Stored entries
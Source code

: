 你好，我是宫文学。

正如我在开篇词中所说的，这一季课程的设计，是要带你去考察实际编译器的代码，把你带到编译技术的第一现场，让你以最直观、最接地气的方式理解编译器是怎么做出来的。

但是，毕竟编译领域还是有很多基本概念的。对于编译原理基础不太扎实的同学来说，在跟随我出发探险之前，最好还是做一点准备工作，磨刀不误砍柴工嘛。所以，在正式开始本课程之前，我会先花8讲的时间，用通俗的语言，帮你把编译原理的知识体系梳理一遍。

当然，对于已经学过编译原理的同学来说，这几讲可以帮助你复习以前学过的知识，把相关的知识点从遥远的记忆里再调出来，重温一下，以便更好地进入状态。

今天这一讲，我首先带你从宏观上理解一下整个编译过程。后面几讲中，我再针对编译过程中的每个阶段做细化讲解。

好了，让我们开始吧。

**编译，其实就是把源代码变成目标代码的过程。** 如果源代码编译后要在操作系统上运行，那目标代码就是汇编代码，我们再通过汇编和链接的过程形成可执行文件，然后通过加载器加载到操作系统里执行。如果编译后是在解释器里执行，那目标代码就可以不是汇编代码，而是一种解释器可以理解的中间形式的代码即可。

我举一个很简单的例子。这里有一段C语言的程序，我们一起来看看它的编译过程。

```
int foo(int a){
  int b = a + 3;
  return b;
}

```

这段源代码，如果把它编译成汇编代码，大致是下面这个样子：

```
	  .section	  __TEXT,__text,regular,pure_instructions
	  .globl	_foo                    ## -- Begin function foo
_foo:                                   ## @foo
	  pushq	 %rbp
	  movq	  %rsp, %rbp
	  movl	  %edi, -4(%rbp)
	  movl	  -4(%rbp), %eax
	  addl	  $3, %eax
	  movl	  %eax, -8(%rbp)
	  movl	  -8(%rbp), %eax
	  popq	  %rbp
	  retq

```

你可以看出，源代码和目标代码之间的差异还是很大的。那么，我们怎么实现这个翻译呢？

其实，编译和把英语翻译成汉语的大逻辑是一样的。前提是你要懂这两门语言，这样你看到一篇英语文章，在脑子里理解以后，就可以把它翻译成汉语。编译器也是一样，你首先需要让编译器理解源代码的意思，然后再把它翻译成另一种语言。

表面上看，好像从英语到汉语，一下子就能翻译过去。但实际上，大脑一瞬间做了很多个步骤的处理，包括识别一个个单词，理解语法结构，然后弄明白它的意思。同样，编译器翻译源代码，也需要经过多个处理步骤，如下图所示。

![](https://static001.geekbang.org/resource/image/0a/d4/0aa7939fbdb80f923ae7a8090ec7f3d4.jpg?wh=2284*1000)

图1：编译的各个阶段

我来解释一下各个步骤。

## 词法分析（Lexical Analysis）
==
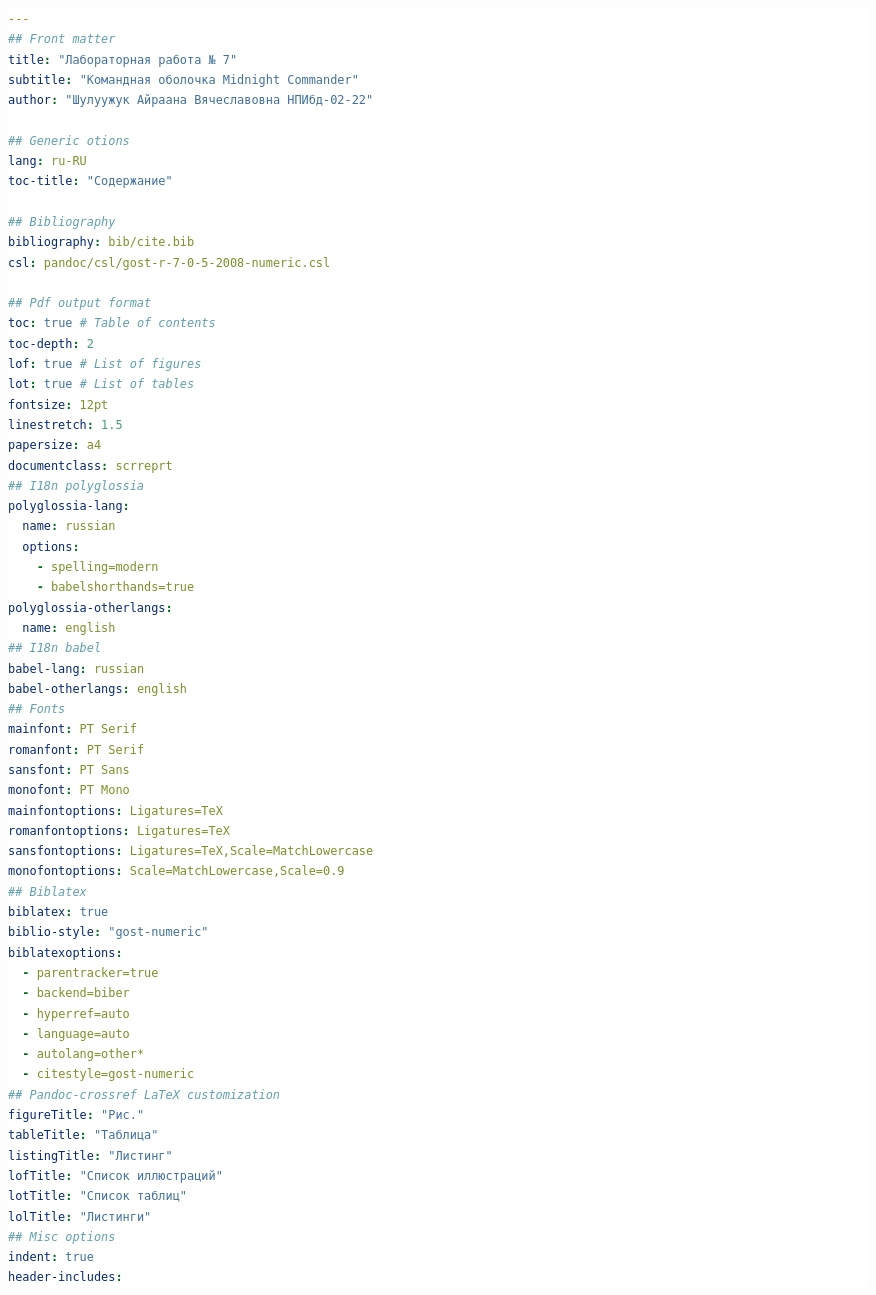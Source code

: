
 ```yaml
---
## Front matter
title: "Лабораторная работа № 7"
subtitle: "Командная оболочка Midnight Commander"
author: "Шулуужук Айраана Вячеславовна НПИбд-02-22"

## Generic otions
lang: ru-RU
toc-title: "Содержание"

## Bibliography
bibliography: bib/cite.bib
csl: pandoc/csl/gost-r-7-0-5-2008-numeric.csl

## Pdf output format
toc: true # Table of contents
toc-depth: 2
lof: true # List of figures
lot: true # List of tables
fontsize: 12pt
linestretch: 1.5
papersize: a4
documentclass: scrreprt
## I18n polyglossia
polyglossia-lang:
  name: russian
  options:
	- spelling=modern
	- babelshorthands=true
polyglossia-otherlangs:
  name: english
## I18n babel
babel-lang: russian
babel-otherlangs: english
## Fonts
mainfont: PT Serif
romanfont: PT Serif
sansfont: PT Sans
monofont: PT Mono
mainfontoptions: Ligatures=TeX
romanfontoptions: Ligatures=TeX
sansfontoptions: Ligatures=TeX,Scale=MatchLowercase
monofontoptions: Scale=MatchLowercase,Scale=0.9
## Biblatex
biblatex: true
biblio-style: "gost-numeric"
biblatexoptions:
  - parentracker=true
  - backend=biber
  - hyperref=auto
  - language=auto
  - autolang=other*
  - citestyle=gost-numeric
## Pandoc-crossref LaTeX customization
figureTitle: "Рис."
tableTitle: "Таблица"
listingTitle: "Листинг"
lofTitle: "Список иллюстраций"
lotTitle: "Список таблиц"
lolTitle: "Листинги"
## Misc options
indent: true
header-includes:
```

§ Your objective: Return one number, the count of lines in the records holding the word "english".

§ Reply: 2